Start of Block

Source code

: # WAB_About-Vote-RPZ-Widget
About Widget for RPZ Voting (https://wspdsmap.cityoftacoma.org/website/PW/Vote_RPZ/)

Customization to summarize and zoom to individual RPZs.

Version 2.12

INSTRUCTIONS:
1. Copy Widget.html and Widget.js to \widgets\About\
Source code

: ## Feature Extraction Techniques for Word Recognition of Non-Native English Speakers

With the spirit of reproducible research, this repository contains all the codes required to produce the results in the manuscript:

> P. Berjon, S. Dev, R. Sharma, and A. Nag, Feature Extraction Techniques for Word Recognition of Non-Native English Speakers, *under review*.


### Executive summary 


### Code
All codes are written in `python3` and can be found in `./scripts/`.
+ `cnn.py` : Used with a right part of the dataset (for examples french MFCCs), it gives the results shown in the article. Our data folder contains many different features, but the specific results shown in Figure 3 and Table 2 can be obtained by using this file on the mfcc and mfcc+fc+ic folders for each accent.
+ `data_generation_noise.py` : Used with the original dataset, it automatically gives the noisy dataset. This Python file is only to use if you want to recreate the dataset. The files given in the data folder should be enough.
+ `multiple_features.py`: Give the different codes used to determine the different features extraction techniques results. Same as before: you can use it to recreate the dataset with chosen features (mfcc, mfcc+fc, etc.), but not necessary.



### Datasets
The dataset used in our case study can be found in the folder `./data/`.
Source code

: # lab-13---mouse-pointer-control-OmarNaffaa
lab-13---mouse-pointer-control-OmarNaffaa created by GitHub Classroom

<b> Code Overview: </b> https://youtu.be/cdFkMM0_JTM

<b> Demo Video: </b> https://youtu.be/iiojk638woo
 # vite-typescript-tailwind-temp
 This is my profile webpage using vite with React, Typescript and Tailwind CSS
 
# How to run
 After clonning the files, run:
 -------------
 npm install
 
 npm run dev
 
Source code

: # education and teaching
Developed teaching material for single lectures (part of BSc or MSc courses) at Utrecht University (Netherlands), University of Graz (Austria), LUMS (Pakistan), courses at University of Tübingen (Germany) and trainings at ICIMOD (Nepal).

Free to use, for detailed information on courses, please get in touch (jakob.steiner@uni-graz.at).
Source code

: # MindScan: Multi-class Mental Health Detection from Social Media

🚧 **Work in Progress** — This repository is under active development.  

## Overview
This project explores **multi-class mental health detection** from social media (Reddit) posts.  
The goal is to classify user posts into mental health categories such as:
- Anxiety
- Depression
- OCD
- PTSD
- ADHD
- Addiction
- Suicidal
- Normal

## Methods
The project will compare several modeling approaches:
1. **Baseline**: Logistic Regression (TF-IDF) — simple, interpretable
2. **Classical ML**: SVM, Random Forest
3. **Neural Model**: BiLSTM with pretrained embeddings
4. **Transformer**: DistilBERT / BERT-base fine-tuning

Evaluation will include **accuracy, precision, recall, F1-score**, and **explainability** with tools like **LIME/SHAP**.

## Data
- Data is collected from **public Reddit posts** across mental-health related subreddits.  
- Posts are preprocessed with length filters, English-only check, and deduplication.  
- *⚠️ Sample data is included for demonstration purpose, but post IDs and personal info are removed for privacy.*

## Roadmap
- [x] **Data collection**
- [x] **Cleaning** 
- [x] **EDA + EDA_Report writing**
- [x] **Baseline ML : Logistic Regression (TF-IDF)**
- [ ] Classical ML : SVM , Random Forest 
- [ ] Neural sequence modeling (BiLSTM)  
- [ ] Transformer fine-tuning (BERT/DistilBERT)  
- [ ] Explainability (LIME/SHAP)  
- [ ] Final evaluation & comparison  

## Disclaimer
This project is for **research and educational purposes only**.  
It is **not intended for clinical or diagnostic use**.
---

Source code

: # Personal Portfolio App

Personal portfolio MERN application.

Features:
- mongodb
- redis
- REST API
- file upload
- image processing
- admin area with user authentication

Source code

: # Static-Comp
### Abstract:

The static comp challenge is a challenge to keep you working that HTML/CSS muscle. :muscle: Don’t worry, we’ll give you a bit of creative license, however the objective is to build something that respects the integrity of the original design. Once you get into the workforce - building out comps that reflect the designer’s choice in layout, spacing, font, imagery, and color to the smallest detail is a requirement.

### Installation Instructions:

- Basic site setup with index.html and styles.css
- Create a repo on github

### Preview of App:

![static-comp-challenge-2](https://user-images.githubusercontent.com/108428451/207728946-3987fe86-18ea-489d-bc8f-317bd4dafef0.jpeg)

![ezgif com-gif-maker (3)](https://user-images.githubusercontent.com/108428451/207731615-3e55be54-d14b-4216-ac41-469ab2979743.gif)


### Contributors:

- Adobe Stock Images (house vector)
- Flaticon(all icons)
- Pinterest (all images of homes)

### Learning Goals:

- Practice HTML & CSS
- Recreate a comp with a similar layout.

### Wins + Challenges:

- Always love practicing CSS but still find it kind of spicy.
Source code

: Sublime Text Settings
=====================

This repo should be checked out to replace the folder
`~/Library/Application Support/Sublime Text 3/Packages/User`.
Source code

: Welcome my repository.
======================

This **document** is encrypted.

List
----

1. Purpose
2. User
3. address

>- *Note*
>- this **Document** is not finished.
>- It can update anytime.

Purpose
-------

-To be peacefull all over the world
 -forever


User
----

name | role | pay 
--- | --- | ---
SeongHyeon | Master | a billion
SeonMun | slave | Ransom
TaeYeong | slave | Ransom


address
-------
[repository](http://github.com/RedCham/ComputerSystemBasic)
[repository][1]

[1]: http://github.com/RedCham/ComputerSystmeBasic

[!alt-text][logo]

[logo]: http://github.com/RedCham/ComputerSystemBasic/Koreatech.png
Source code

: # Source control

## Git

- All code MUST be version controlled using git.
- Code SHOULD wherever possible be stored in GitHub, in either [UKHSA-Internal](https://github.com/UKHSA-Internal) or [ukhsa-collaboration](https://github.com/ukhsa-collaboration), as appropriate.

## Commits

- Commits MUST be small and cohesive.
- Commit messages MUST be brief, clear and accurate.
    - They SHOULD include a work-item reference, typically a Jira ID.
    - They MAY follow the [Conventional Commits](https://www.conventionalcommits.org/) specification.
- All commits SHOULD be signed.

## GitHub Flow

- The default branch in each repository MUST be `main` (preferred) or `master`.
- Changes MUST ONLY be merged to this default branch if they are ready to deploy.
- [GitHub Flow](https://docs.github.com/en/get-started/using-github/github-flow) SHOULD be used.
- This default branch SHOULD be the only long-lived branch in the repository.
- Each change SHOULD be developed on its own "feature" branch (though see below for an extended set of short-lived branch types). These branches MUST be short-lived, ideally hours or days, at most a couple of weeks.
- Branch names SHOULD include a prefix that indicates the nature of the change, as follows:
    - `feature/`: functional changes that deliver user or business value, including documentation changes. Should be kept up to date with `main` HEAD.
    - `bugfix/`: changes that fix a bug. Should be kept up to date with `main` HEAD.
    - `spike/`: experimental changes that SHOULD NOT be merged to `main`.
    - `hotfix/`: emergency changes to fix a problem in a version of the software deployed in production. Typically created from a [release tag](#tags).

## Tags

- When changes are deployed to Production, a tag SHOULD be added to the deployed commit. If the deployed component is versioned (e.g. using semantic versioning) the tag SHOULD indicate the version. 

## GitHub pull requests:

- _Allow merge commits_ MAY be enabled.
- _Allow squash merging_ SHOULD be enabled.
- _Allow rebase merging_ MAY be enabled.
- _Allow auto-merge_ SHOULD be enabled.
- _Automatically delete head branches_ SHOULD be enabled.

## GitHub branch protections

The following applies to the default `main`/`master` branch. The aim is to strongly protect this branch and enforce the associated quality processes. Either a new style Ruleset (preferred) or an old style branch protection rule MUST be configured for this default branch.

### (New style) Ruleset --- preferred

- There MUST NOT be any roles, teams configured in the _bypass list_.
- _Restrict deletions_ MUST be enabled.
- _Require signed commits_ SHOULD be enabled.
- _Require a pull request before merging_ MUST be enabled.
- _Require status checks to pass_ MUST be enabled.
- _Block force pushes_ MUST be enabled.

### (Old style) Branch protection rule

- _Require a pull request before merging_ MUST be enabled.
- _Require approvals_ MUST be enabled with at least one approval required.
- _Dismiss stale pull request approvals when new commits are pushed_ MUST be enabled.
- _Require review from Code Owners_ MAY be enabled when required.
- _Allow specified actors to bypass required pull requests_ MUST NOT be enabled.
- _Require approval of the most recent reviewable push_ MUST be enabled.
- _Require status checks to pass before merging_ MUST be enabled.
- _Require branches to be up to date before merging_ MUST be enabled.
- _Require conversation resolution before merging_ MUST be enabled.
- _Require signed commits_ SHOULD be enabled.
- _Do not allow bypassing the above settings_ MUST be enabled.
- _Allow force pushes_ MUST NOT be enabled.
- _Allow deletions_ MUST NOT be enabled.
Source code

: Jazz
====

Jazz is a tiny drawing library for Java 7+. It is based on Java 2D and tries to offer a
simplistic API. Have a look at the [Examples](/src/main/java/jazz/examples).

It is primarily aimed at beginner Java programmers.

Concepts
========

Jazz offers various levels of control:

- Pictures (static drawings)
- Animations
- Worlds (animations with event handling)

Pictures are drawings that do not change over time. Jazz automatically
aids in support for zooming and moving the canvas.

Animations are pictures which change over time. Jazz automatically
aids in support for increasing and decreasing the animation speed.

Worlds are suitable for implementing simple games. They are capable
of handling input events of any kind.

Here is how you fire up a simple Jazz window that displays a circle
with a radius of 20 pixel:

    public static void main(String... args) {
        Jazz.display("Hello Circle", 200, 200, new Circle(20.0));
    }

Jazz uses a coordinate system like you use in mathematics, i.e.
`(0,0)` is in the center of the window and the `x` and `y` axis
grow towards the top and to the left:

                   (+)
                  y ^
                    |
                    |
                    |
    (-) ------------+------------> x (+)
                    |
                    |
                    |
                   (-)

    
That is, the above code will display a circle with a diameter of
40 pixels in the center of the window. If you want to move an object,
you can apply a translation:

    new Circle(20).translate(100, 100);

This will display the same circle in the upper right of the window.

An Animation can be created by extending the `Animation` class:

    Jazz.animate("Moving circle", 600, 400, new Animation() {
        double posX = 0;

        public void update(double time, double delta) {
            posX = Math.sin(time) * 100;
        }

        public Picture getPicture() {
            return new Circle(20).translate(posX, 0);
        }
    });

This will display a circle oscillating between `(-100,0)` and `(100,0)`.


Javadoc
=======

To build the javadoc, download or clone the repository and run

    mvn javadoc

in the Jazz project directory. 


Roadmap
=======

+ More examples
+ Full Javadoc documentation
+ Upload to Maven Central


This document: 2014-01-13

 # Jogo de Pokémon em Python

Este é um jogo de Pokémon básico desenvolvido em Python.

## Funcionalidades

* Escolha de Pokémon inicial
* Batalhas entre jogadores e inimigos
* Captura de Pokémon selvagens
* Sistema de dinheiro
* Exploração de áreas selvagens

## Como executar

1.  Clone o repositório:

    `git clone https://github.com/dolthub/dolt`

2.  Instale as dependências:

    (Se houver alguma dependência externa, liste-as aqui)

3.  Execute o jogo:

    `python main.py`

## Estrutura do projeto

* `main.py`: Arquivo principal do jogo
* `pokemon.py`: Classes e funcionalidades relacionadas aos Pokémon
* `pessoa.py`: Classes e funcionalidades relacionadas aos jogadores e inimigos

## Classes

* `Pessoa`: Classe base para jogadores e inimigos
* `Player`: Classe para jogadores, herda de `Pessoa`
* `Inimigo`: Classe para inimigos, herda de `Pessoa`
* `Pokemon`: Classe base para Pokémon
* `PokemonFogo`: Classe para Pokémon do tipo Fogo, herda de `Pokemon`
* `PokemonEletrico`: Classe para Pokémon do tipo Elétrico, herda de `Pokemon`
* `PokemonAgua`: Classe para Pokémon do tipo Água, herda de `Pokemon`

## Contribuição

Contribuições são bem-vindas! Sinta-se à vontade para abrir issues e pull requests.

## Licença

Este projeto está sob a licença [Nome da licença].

End of Block

What is required: Please, starting with the first line of the material above, write out each line exactly and finish on the line that includes "With the spirit".

Response area:
Source code

: # WAB_About-Vote-RPZ-Widget
About Widget for RPZ Voting (https://wspdsmap.cityoftacoma.org/website/PW/Vote_RPZ/)

Customization to summarize and zoom to individual RPZs.

Version 2.12

INSTRUCTIONS:
1. Copy Widget.html and Widget.js to \widgets\About\
Source code

: ## Feature Extraction Techniques for Word Recognition of Non-Native English Speakers

With the spirit of reproducible research, this repository contains all the codes required to produce the results in the manuscript:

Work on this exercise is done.